El descubrimiento traumático del mundo exterior, cuando es encontrada por la policía, es también para Anna el descubrimiento de ser mujer. Estos hechos permanecerán unidos en su crecimiento y ambos impactarán en ella con una crueldad mayor que aquellos represivos cuidados de los que su padre la hacía objeto. Que su maduración sexual acabe liberando un monstruo que hasta entonces había permanecido encadenado dentro de ella, funciona bien como metáfora de los cambios que operan durante esa dura transición entre la infancia y la adultez que es la adolescencia. Una metáfora que, también debe decirse, tampoco es demasiado original: toda la saga Crepúsculo orbitaba en torno a esa idea, aunque aquí se le da un uso mucho menos conservador. Lejos de la culpa moralista de las novelas de Stephanie Meyer, la protagonista de Criaturas nocturnas lucha con quienes la rechazan por su derecho a ser quien es y consigo misma para aceptarse en su particularidad.
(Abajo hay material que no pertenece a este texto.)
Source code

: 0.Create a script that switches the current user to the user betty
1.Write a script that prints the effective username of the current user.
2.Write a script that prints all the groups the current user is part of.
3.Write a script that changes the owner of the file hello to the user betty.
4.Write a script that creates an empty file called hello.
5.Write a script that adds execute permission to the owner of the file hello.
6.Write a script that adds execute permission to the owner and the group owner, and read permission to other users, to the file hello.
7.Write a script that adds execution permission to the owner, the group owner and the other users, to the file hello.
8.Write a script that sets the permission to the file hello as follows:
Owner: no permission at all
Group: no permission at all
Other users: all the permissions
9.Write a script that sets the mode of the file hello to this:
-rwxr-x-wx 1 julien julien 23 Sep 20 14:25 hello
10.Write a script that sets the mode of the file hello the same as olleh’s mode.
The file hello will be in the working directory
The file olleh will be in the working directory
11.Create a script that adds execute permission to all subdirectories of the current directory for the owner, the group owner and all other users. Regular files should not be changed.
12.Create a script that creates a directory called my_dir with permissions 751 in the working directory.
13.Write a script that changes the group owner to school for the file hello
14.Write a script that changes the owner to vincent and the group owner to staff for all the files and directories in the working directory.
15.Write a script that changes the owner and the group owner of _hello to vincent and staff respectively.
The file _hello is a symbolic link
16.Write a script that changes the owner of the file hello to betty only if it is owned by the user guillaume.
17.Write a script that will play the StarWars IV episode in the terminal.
Todo esto suena fantástico y hasta cierto punto del relato lo es. El problema es que en algún momento asoma lo peor de la clase B (los lugares comunes, las resoluciones esquemáticas, un discreto diseño de producción que empobrece la puesta en escena) y todo lo bueno de Criaturas nocturnas se va diluyendo en un final discretamente feliz que no marida nada bien con el espíritu oscuro que ordena la mejor parte de la película.